サーバーとクライアントが、NetBIOS ブロードキャストが届かない異なるネットワーク (ルーターやブリッジを介して接続された別のネットワーク) 上に存在します。「6.1 TCP/IP 構成の変更」に示す方法で TAS の ENS (Enterprise Name Server) を使用するか、tntransport を使用してください。あるいは、p ノード NetBIOS 設定を使用してルーターがブロードキャストを伝えるように構成する方法もありますが、この方法を使用するとネットワークトラフィックが著しく増大し、その結果ネットワーク容量が減少することになります。
IP アドレスの形式または値が誤っています。tniface コマンドを使用するか、「Transports」->「TCP/IP Addresses」というリンクをたどって正しい IP アドレスを確認してください。サーバーでは、ifconfig コマンドを使用して IP アドレスを調べることができます。IP アドレスは次のようにピリオドで区切られた 4 つの部分で構成されます。ここで、A、B、C、D はそれぞれ 10 進数を表します。
A.B.C.D
次の表でアドレスを確認します。
A の値 |
ネットワーク番号 |
---|---|
< 128 |
A |
128 - 191 |
A.B |
> 191 |
A.B.C |
ネットワークマスクがクライアント側とサーバー側で一致していません。IP アドレスのデフォルトのネットワークマスクを次の表に示します。
A の値 |
ネットワークマスク |
---|---|
< 128 |
255.0.0.0 |
128 - 191 |
255.255.0.0 |
> 191 |
255.255.255.0 |
ブロードキャストアドレスが正しく機能していません。本来 TCP/IP ではインターネット上でパケットを送る方法が定義されていません。そのため各社がそれぞれ異なる方法を採用したので、互換性に問題があることがあります。PC で使用されているさまざまなブロードキャスト方法を試すには、クライアント側の TCP/IP のマニュアルを参照してください。

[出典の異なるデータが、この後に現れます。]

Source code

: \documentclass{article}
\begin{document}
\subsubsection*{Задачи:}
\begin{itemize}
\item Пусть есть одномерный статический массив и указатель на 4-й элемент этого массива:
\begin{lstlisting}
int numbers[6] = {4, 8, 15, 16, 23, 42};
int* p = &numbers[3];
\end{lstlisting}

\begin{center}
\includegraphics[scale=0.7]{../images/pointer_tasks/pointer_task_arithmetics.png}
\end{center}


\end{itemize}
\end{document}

PC の net.cfg ファイルには、ネットワークカードで使用するいくつかのフレームタイプを指定できます。ネットワークでは、パケットの送信に最初のエントリだけを使用します。サーバーホストがクライアントと同じフレームタイプを使用するように構成されていなければ、クライアントからそのサーバーが見えません。そのサーバーは、slist ユーティリティでも Windows の NetWare インタフェースでも表示できません。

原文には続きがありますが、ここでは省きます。